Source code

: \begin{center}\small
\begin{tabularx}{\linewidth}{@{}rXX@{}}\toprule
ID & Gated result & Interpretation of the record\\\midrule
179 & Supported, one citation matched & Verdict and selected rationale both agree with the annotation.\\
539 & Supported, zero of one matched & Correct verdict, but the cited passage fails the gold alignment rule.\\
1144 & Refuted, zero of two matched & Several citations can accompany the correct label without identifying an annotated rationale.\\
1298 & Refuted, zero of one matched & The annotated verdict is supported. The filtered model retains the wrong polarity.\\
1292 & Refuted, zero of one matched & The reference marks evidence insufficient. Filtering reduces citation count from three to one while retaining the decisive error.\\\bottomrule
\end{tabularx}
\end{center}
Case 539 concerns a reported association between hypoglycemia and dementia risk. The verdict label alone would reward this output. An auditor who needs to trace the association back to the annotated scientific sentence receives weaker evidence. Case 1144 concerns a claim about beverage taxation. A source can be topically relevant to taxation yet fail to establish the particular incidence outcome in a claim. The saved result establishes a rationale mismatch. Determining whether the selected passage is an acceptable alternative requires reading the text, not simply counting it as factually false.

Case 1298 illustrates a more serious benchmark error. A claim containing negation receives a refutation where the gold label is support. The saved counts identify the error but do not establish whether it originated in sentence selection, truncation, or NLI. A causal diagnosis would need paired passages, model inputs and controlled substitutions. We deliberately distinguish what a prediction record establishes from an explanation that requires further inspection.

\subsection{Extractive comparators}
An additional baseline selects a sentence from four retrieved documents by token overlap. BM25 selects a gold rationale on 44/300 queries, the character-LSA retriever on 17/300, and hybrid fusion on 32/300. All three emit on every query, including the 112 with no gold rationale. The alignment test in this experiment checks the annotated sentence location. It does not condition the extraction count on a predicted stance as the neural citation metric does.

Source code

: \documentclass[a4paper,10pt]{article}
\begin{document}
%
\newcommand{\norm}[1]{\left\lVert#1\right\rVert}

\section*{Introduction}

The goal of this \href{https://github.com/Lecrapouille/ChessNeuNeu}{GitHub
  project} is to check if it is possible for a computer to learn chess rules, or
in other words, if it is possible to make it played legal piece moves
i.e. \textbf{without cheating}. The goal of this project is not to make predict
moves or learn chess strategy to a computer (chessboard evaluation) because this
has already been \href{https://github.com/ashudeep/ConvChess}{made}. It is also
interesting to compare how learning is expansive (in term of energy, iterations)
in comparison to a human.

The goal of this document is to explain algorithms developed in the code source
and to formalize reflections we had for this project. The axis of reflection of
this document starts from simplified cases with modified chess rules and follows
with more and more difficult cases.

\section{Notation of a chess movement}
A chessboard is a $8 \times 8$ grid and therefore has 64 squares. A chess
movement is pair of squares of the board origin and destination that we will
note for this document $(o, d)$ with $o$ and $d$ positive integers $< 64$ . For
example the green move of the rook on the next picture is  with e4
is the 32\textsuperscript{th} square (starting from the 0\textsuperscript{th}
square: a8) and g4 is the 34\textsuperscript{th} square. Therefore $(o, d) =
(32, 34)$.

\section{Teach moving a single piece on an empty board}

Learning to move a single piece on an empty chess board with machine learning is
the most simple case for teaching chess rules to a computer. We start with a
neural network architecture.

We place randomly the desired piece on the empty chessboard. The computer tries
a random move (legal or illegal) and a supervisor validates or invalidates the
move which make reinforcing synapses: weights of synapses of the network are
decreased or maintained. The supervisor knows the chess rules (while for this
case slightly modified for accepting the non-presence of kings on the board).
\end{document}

> **REQUIREMENT**
What is needed is a copy of every line above in which "that" appears.

> **EXERCISE RESPONSE**
Case 1298 illustrates a more serious benchmark error. A claim containing negation receives a refutation where the gold label is support. The saved counts identify the error but do not establish whether it originated in sentence selection, truncation, or NLI. A causal diagnosis would need paired passages, model inputs and controlled substitutions. We deliberately distinguish what a prediction record establishes from an explanation that requires further inspection.
movement is pair of squares of the board origin and destination that we will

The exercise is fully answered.